**PROBLEM DESCRIPTION**
Find every line below with "ensemble" in it and give only how many there are.

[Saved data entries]
[Start of Attachment]
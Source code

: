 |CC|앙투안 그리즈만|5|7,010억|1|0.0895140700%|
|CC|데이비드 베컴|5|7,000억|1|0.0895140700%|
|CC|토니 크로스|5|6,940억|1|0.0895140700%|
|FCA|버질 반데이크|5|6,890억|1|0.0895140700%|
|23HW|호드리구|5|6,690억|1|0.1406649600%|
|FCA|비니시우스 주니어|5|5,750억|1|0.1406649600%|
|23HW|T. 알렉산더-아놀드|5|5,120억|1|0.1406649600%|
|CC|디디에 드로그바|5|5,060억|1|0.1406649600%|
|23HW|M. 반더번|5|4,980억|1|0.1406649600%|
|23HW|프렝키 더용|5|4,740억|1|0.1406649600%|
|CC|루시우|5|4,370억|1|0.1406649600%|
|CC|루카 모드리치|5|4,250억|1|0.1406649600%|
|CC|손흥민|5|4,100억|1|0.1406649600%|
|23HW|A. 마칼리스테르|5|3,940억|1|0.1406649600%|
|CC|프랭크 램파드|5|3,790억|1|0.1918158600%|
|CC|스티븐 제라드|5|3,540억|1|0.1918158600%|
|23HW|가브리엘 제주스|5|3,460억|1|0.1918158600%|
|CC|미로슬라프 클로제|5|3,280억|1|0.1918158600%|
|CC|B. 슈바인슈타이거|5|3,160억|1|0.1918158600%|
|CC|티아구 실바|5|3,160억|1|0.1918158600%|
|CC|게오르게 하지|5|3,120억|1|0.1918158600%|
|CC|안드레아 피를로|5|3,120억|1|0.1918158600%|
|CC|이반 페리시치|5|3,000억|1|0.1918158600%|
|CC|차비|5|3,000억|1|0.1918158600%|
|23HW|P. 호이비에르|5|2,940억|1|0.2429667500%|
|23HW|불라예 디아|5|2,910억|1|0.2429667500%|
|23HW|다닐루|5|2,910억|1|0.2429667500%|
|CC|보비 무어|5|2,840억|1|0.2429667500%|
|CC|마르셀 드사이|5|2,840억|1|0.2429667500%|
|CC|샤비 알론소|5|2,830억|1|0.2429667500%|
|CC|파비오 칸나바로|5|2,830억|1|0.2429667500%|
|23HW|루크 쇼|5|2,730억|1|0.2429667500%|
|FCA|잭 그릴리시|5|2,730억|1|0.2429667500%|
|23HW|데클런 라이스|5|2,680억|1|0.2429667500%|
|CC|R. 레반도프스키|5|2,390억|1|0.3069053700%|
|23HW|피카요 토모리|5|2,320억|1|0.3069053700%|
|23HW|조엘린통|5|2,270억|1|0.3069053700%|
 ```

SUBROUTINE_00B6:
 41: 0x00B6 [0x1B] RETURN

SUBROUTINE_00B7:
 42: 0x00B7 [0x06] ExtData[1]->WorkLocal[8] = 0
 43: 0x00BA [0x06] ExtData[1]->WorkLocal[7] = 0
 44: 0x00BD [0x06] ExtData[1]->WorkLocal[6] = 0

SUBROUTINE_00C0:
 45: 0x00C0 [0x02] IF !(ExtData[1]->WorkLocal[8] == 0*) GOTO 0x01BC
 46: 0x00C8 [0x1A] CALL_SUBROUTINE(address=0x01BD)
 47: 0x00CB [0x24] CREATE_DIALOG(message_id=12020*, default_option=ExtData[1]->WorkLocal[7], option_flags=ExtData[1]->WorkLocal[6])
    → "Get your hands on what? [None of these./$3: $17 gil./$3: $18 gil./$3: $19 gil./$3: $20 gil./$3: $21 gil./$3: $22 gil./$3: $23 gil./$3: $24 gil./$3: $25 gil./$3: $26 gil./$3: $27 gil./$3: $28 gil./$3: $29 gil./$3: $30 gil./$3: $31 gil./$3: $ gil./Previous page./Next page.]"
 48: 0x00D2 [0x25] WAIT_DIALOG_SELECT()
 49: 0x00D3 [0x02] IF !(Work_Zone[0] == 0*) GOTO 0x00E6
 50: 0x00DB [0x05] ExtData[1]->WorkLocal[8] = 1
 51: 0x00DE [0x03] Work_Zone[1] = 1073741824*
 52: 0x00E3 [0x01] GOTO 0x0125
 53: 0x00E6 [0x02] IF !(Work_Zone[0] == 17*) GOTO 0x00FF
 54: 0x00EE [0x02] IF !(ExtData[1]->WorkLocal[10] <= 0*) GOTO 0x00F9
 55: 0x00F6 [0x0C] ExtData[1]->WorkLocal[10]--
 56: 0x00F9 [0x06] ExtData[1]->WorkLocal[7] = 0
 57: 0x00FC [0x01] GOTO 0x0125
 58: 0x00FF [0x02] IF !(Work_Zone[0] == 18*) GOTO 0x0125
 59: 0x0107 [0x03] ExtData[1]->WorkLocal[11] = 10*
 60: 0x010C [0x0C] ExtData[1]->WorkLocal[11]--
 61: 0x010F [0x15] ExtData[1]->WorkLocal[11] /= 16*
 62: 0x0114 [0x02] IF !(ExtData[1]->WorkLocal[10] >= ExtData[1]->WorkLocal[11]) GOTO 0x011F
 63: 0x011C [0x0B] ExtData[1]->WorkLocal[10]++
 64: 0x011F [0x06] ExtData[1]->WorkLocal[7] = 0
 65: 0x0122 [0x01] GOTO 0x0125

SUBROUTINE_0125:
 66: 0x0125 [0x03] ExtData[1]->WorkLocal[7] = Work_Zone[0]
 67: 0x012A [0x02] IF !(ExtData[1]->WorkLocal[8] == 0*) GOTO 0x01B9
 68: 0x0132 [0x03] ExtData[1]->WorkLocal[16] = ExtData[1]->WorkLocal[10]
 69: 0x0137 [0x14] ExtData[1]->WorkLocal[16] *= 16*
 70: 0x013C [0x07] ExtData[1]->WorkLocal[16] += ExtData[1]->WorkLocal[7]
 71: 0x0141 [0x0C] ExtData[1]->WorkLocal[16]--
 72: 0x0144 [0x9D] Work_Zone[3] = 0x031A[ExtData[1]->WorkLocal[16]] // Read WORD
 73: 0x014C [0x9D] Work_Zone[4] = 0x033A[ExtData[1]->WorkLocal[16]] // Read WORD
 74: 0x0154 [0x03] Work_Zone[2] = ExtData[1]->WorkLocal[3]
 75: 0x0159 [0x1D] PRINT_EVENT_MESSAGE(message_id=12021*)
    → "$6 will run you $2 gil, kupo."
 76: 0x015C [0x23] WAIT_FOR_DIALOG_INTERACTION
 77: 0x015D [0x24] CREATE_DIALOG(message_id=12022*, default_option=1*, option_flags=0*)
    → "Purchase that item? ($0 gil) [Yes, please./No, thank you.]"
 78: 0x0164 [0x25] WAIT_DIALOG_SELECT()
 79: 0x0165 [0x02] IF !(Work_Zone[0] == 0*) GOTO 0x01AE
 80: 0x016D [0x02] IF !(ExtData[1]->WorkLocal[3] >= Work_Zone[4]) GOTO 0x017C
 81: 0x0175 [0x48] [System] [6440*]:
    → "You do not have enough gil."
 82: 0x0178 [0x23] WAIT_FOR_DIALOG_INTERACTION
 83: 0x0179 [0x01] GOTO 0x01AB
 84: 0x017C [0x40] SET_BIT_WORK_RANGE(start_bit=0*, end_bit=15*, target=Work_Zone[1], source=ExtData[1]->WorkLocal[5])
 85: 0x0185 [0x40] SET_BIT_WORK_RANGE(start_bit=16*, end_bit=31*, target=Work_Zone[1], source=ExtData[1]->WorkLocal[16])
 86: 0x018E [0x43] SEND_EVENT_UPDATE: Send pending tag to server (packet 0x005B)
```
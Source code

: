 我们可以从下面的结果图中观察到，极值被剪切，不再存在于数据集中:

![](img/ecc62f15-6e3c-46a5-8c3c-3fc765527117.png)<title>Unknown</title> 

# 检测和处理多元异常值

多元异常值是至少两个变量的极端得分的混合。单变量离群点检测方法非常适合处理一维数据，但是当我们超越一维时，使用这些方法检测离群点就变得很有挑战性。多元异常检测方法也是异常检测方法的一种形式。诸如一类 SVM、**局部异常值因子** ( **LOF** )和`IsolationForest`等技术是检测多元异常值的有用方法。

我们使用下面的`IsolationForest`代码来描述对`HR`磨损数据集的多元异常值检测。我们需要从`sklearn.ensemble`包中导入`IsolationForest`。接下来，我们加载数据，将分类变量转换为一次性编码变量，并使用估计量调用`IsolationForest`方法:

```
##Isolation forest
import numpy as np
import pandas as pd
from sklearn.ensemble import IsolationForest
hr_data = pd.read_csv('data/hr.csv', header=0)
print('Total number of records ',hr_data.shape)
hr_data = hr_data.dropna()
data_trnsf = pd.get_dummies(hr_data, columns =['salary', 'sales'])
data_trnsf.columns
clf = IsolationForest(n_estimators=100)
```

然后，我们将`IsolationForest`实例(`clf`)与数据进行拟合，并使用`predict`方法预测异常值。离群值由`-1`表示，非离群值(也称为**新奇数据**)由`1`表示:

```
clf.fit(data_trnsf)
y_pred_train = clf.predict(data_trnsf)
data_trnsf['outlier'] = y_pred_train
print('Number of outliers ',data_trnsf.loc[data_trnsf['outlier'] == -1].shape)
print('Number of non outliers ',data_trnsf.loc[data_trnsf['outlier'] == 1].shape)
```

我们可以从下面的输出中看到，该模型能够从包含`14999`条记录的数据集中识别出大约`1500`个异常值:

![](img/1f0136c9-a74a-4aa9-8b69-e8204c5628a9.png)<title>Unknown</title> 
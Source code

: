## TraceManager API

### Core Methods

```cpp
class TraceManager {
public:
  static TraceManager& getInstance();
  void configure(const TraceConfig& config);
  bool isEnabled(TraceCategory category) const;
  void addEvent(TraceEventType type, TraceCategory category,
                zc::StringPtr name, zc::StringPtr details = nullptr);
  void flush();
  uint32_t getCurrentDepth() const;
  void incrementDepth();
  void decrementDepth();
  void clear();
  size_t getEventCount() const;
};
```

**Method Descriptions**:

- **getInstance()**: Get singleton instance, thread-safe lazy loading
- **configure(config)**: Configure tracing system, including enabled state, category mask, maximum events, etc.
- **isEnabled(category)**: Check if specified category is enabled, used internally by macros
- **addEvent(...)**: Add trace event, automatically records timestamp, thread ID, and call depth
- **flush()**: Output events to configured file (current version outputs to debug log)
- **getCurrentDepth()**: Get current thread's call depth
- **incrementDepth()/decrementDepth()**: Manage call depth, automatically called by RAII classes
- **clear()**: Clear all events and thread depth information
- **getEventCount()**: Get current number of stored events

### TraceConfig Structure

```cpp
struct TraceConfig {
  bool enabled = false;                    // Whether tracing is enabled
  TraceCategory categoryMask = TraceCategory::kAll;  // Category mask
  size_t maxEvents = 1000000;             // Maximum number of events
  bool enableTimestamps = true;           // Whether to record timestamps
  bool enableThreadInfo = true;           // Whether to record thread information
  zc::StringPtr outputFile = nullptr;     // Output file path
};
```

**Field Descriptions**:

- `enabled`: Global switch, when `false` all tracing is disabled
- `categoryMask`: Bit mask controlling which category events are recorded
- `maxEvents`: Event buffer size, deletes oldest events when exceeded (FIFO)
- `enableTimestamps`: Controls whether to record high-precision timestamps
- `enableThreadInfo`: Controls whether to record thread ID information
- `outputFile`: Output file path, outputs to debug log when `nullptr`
[End of Attachment]
**WRITTEN SOLUTION**
2